- _Work task_:
Please restate exactly what appears in the records below from the first line to the line where "Document-Level Relation Extraction" is, that line included.

******

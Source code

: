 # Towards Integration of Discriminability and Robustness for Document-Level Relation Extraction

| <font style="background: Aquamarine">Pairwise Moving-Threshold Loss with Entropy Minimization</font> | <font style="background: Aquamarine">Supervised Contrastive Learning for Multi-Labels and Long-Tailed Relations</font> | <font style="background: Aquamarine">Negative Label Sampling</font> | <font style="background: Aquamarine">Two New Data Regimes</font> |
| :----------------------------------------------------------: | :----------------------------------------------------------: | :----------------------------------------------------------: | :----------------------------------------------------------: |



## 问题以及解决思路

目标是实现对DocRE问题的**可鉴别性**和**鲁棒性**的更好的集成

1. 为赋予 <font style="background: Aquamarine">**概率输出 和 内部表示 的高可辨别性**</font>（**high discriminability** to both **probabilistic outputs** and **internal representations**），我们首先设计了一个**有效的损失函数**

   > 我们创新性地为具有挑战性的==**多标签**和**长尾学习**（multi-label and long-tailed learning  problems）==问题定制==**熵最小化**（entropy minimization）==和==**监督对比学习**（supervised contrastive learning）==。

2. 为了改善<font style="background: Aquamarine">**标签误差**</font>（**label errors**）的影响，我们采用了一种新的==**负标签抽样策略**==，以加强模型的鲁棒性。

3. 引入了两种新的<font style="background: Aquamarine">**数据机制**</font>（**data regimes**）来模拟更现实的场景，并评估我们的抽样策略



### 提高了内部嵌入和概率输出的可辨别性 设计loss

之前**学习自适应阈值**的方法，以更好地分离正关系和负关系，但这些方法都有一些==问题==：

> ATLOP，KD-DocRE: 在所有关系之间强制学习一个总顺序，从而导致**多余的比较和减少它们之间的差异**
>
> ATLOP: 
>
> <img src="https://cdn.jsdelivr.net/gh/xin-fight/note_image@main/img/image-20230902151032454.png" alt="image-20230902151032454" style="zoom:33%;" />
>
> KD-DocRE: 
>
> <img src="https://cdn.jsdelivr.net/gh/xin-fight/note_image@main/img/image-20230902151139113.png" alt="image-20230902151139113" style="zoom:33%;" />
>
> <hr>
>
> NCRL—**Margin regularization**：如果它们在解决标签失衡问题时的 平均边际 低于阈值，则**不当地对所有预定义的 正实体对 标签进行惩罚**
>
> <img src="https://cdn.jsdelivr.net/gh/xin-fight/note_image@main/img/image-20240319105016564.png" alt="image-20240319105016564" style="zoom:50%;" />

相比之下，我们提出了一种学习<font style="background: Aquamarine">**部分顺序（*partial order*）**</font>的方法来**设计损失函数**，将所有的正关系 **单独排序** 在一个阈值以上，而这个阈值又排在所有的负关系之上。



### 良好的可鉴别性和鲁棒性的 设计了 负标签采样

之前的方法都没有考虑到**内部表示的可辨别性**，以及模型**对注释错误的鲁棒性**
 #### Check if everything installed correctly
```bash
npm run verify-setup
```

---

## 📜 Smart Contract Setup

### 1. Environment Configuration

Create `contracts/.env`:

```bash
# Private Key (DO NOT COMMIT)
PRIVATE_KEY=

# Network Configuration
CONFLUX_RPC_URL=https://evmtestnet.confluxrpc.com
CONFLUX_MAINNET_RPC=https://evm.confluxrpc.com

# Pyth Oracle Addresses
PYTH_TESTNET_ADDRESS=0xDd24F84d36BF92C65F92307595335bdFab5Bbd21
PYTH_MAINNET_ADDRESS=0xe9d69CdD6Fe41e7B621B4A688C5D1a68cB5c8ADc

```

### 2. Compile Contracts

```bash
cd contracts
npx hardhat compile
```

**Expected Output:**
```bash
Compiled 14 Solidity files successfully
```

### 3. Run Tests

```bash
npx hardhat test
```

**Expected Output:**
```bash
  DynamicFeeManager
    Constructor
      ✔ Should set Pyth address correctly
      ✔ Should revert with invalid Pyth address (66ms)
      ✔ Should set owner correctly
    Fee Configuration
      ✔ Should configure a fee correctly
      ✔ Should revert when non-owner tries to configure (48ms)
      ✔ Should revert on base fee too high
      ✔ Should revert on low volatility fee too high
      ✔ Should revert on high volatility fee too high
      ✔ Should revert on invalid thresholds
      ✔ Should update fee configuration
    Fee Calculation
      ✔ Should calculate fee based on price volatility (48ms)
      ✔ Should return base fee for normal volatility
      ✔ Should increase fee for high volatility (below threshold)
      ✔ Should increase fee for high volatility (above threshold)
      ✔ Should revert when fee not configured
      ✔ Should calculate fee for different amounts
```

******

- _Response to the exercise_:
Source code

: # Towards Integration of Discriminability and Robustness for Document-Level Relation Extraction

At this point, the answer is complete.